As he looked inside, his mind drifted back to a memory- either the third or fourth year of the curse, he couldn't remember- when he'd gone to visit Lovehaste (she was living in a treehouse with a little foreign family on one of the most beautiful islands outside of Paradise at the time) to see how she was getting along. He'd brought a dress with him. He sometimes bought Lovehaste dresses from a quiet little shop that specialised in corsets creating bosoms and playing down ribcages for the 'slighter lady', because, he reasoned, he may as well have Lovehaste looking as nice as she meagrely could if he had to look at her.

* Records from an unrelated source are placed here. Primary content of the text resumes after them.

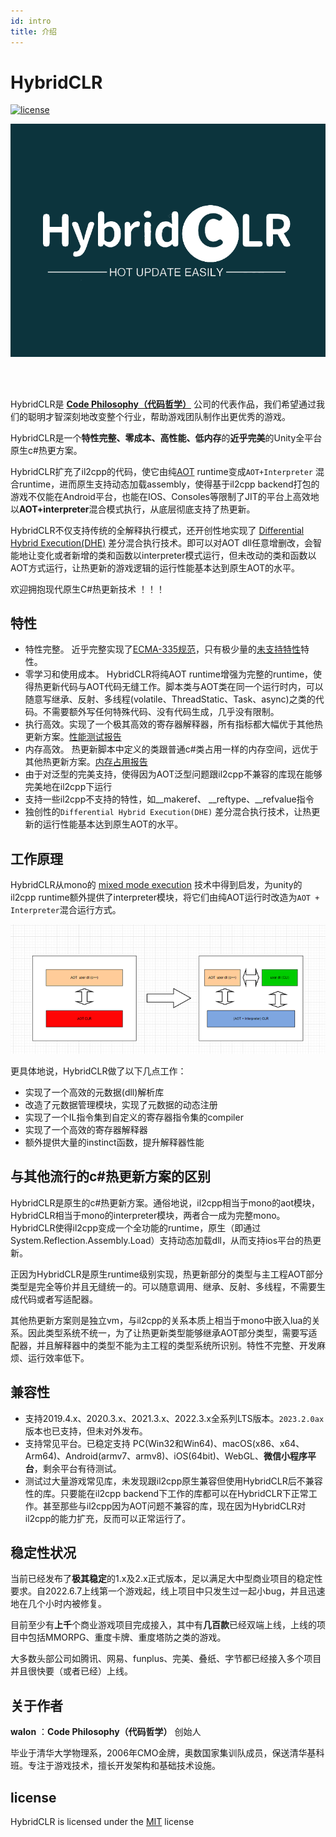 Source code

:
 ```yaml
---
id: intro
title: 介绍
---
```

# HybridCLR

[![license](http://img.shields.io/badge/license-MIT-blue.svg)](https://github.com/focus-creative-games/hybridclr/blob/main/LICENSE)

![logo](/img/logo.png)

<br/>
<br/>

HybridCLR是 **[Code Philosophy（代码哲学）](https://code-philosophy.com/)** 公司的代表作品，我们希望通过我们的聪明才智深刻地改变整个行业，帮助游戏团队制作出更优秀的游戏。

HybridCLR是一个**特性完整、零成本、高性能、低内存**的**近乎完美**的Unity全平台原生c#热更方案。

HybridCLR扩充了il2cpp的代码，使它由纯[AOT](https://en.wikipedia.org/wiki/Ahead-of-time_compilation) runtime变成`AOT+Interpreter` 混合runtime，进而原生支持动态加载assembly，使得基于il2cpp backend打包的游戏不仅能在Android平台，也能在IOS、Consoles等限制了JIT的平台上高效地以**AOT+interpreter**混合模式执行，从底层彻底支持了热更新。

HybridCLR不仅支持传统的全解释执行模式，还开创性地实现了 [Differential Hybrid Execution(DHE)](./basic/differentialhybridexecution) 差分混合执行技术。即可以对AOT dll任意增删改，会智能地让变化或者新增的类和函数以interpreter模式运行，但未改动的类和函数以AOT方式运行，让热更新的游戏逻辑的运行性能基本达到原生AOT的水平。

欢迎拥抱现代原生C#热更新技术 ！！！


## 特性

- 特性完整。 近乎完整实现了[ECMA-335规范](https://www.ecma-international.org/publications-and-standards/standards/ecma-335/)，只有极少量的[未支持特性](/basic/notsupportedfeatures.md)特性。
- 零学习和使用成本。 HybridCLR将纯AOT runtime增强为完整的runtime，使得热更新代码与AOT代码无缝工作。脚本类与AOT类在同一个运行时内，可以随意写继承、反射、多线程(volatile、ThreadStatic、Task、async)之类的代码。不需要额外写任何特殊代码、没有代码生成，几乎没有限制。
- 执行高效。实现了一个极其高效的寄存器解释器，所有指标都大幅优于其他热更新方案。[性能测试报告](/basic/performance.md)
- 内存高效。 热更新脚本中定义的类跟普通c#类占用一样的内存空间，远优于其他热更新方案。[内存占用报告](/basic/memory.md)
- 由于对泛型的完美支持，使得因为AOT泛型问题跟il2cpp不兼容的库现在能够完美地在il2cpp下运行
- 支持一些il2cpp不支持的特性，如__makeref、 __reftype、__refvalue指令
- 独创性的`Differential Hybrid Execution(DHE)` 差分混合执行技术，让热更新的运行性能基本达到原生AOT的水平。

## 工作原理

HybridCLR从mono的 [mixed mode execution](https://www.mono-project.com/news/2017/11/13/mono-interpreter/) 技术中得到启发，为unity的il2cpp runtime额外提供了interpreter模块，将它们由纯AOT运行时改造为`AOT + Interpreter`混合运行方式。

![icon](/img/hybridclr/architecture.png)

更具体地说，HybridCLR做了以下几点工作：

- 实现了一个高效的元数据(dll)解析库
- 改造了元数据管理模块，实现了元数据的动态注册
- 实现了一个IL指令集到自定义的寄存器指令集的compiler
- 实现了一个高效的寄存器解释器
- 额外提供大量的instinct函数，提升解释器性能

## 与其他流行的c#热更新方案的区别

HybridCLR是原生的c#热更新方案。通俗地说，il2cpp相当于mono的aot模块，HybridCLR相当于mono的interpreter模块，两者合一成为完整mono。HybridCLR使得il2cpp变成一个全功能的runtime，原生（即通过System.Reflection.Assembly.Load）支持动态加载dll，从而支持ios平台的热更新。

正因为HybridCLR是原生runtime级别实现，热更新部分的类型与主工程AOT部分类型是完全等价并且无缝统一的。可以随意调用、继承、反射、多线程，不需要生成代码或者写适配器。

其他热更新方案则是独立vm，与il2cpp的关系本质上相当于mono中嵌入lua的关系。因此类型系统不统一，为了让热更新类型能够继承AOT部分类型，需要写适配器，并且解释器中的类型不能为主工程的类型系统所识别。特性不完整、开发麻烦、运行效率低下。

## 兼容性

- 支持2019.4.x、2020.3.x、2021.3.x、2022.3.x全系列LTS版本。`2023.2.0ax`版本也已支持，但未对外发布。
- 支持常见平台。已稳定支持 PC(Win32和Win64)、macOS(x86、x64、Arm64)、Android(armv7、armv8)、iOS(64bit)、WebGL、**微信小程序平台**，剩余平台有待测试。
- 测试过大量游戏常见库，未发现跟il2cpp原生兼容但使用HybridCLR后不兼容性的库。只要能在il2cpp backend下工作的库都可以在HybridCLR下正常工作。甚至那些与il2cpp因为AOT问题不兼容的库，现在因为HybridCLR对il2cpp的能力扩充，反而可以正常运行了。

## 稳定性状况

当前已经发布了**极其稳定**的1.x及2.x正式版本，足以满足大中型商业项目的稳定性要求。自2022.6.7上线第一个游戏起，线上项目中只发生过一起小bug，并且迅速地在几个小时内被修复。

目前至少有**上千**个商业游戏项目完成接入，其中有**几百款**已经双端上线，上线的项目中包括MMORPG、重度卡牌、重度塔防之类的游戏。

大多数头部公司如腾讯、网易、funplus、完美、叠纸、字节都已经接入多个项目并且很快要（或者已经）上线。


## 关于作者

**walon** ：**Code Philosophy（代码哲学）** 创始人

毕业于清华大学物理系，2006年CMO金牌，奥数国家集训队成员，保送清华基科班。专注于游戏技术，擅长开发架构和基础技术设施。

## license

HybridCLR is licensed under the [MIT](https://github.com/focus-creative-games/hybridclr/blob/main/LICENSE) license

This was a particularly lovely dress, a rich purple silk affair with full, elegant sleeves and black Chantilly lace edging. She'd come out to greet him (rubbing at her scar) and he'd dumped in on her lap.

"Present," he'd said, by way of greeting.

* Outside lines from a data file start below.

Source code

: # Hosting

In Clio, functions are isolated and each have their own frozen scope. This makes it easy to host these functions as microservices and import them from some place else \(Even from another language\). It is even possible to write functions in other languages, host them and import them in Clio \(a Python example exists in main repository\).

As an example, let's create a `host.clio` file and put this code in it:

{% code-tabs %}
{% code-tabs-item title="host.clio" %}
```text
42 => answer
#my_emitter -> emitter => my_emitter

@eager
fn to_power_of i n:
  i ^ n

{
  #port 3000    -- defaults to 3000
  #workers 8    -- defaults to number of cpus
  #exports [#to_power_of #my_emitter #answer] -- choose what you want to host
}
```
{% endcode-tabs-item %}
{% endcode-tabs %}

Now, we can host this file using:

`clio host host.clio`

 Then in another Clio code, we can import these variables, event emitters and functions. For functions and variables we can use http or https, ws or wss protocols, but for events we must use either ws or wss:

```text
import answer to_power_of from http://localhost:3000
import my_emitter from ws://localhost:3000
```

She'd given him a sad smile, one of those alas-if-only-but-no smiles that made her look as if she had gas. "You must stop giving me these lovely things," she'd murmured.

Barbossa had got huffy, understandably. "Oh, that's nice. That's wonderful gratitude, that is."

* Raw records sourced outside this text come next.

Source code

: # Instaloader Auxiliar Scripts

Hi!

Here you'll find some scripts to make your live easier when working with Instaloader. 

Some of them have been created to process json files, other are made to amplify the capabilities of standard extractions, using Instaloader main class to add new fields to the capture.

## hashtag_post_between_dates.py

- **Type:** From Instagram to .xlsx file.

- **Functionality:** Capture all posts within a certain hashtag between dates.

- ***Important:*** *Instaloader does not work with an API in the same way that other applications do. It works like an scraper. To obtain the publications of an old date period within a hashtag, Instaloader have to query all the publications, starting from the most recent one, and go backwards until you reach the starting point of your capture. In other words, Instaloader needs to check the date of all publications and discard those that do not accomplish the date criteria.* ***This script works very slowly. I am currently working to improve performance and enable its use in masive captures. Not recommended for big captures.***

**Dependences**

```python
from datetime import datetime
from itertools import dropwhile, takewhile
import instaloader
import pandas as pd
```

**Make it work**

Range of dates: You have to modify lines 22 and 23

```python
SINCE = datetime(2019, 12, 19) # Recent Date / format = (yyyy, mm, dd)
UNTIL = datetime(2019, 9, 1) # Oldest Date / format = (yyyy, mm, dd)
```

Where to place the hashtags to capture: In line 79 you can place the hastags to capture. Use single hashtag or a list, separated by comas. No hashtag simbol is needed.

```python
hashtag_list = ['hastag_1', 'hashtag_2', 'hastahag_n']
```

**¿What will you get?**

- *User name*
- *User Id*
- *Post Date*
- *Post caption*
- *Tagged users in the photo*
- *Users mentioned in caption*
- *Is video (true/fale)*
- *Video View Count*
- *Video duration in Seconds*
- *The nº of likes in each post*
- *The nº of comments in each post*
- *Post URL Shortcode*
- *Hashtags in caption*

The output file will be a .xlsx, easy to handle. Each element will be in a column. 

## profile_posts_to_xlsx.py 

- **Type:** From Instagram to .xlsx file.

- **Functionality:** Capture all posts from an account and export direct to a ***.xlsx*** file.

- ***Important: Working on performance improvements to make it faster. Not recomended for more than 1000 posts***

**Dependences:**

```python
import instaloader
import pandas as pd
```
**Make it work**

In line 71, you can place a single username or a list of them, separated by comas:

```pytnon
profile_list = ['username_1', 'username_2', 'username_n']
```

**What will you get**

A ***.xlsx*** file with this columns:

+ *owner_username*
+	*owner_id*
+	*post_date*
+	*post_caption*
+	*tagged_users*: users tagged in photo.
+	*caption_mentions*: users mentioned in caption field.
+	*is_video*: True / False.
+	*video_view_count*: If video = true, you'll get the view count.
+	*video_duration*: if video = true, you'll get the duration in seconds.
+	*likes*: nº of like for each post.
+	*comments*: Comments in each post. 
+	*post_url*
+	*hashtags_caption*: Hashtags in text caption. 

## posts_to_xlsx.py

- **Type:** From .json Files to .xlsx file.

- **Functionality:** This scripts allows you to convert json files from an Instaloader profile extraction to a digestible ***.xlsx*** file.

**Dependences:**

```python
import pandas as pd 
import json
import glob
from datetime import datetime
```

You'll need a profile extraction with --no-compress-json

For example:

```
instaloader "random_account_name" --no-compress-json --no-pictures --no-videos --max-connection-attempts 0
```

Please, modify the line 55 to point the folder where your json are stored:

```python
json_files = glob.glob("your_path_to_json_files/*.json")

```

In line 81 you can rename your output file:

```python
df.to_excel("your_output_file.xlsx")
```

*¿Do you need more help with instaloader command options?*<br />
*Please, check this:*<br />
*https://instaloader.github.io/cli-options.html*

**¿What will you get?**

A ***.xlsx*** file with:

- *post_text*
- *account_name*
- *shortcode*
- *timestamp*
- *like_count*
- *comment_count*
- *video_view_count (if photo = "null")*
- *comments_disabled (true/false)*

She'd shaken her daft head, still holding that sad smile in place. Barbossa had briefly wondered whether it was detachable. "What's the point of my looking pretty?" she'd asked. Barbossa was about to tell her his eyes could only take so much abuse, but she talked over him. "After all, I'll never have a true love now, will I?"

"We might lift the curse," he'd said bitterly. "Then ye can have Ragetti." Ragetti and Lovehaste were still shyly blushing at each other during this period. "Yer can go the whole way- white wedding, fifteen babies, house with a farm out back, the works."

"I can't have children," Lovehaste had replied, suddenly going all prim on him. "I'd rather not discuss it either, thank you so very much."

In the event, he'd taken the dress back after she'd only worn it once. The next woman to wear it was the similarly slim and slight Miss Swann. It had to be said, even though the dress was made for Lovehaste's measurements, Elizabeth Swann had looked a thousand times more attractive.

So it was a sensation of shock that overcame Barbossa when he saw the snoozing pink sausage of a baby in the cot.

Oh well, at least now he knew what Tia Dalma had given Lovehaste in return for 'information'. He said a string of rude things, centring on casting aspersions on the two women's species and working up from there. How the hell was he going to persuade Lovehaste to take a brat of a few months old onto a ship, for ship read 'floating hothouse of disease'?

A groan and a fluted, "Oh! Where am I?" indicated Lovehaste had woken up and was going to play the fainting card for everything it was worth.

He strode back in. "Lovehaste," he snarled, and she jumped, apparently working out where she was very quickly.

"Y-yes, captain?" she asked, tremulously.

Barbossa pointed towards the bedroom and gave her a steely glare. Lovehaste made a wailing noise. "Oh, oh please let me take him!" she exclaimed, starting up her pleading-with-bad-men sobs. "I will make sure he never bothers you! Don't make me leave my baby!"

Barbossa was thrown slightly off course by this, (and rather creeped out by Lovehaste's use of 'my baby') but he was never one to let his guard down. "Ye had better not," he hissed at her, whilst inside he yowled with happy laughter and rolled around on the floor, making 'bduh bduh bduh' noises. "I hope yer realise it'll be dead within three days. I don't want yer cluttering up my ship with dear little coffins, understand? When it dies, yer toss it over the side."

Lovehaste had turned a sickly shade of spring green, but she nodded, weakly. Then she shuddered a full body shudder and sat down, heavily on the floor.

Barbossa's eye was drawn to her chest, for want of a better word. There was a rather familiar mark on her breastbone, circular, puckered and tender-looking, that he could swear wasn't there when he'd entered the house.

He smiled, grimly satisfied. Ye evil bitch, Tia Dalma. Yer really know what yer doing, don't yer?